### WHAT IS NEEDED
Which lines of the data contain the string "template"? Show each of them.

### PROVIDED INFORMATION

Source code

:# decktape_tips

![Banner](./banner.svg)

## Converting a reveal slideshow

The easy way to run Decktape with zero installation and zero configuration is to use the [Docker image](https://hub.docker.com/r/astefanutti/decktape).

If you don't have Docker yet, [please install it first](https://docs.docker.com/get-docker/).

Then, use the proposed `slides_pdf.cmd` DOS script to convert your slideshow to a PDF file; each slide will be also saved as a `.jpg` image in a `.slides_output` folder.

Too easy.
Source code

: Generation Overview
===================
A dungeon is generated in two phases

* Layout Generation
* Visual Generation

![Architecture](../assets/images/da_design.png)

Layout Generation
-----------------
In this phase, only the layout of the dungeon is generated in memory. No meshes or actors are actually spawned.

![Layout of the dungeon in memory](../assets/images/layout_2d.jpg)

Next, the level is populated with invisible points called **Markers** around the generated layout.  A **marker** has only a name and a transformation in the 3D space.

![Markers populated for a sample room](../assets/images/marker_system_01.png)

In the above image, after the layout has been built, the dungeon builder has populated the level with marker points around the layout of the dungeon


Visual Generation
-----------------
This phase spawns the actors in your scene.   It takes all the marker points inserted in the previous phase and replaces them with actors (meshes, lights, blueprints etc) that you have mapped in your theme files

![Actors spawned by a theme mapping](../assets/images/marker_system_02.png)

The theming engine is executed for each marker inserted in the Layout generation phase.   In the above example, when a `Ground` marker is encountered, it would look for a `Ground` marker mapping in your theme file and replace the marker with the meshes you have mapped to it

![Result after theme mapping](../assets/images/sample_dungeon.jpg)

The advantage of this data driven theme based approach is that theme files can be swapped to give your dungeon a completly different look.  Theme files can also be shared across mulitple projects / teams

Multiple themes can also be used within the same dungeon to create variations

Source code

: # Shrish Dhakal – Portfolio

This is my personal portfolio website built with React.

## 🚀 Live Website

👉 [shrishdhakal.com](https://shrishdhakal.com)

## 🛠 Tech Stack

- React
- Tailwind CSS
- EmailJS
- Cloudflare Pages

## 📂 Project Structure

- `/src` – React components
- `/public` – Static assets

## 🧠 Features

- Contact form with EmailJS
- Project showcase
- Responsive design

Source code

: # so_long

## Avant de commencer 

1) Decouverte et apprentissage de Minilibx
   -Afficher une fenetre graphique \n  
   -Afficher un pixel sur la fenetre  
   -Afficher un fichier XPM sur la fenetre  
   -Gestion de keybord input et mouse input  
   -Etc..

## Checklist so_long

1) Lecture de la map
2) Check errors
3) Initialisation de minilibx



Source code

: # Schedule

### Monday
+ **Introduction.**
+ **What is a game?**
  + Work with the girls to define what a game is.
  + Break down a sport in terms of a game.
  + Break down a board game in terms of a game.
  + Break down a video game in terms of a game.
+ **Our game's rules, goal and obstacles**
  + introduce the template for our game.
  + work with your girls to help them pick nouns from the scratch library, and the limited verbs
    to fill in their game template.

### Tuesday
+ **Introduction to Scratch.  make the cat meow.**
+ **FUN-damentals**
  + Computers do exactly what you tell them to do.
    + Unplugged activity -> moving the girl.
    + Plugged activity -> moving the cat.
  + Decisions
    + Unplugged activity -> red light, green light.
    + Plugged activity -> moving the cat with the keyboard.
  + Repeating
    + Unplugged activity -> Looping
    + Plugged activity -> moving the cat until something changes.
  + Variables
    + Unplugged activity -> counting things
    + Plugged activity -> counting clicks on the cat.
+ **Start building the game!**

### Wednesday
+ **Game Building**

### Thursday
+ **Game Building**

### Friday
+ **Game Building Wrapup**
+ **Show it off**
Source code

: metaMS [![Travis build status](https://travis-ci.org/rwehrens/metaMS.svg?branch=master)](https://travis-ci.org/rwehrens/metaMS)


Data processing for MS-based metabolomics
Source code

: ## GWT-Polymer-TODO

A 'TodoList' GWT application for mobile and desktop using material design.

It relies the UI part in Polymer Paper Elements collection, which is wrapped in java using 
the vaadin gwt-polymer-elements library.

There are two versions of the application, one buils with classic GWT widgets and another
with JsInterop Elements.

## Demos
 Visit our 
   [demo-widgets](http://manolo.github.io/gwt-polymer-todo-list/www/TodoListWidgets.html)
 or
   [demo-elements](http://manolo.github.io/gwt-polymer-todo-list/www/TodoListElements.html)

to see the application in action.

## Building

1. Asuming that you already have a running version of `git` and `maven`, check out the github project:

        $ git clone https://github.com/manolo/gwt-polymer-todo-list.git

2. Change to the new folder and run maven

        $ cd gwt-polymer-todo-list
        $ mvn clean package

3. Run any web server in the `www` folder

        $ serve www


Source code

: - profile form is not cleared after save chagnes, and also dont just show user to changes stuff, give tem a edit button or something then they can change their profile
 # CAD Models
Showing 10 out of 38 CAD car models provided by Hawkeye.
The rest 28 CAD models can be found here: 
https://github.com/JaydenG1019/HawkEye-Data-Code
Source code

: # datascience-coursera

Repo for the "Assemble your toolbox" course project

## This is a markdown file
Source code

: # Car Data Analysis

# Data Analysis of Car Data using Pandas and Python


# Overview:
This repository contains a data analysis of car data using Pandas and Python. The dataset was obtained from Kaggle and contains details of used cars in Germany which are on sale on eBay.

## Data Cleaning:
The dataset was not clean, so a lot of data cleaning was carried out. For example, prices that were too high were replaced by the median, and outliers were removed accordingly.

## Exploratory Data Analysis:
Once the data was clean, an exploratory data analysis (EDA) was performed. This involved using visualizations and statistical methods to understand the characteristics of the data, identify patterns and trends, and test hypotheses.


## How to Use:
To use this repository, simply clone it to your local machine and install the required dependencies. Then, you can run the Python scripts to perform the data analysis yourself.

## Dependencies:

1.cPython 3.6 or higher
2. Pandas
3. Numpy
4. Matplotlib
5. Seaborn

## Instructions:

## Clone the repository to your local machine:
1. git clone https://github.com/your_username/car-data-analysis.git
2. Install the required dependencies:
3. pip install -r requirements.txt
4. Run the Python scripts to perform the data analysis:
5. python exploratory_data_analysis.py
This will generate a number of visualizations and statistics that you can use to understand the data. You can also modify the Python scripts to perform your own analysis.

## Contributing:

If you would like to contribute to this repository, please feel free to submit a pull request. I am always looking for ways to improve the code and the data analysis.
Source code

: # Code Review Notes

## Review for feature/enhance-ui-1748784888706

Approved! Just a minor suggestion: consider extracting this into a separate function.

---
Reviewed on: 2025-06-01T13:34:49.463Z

### YOUR RESPONSE
  + introduce the template for our game.
    to fill in their game template.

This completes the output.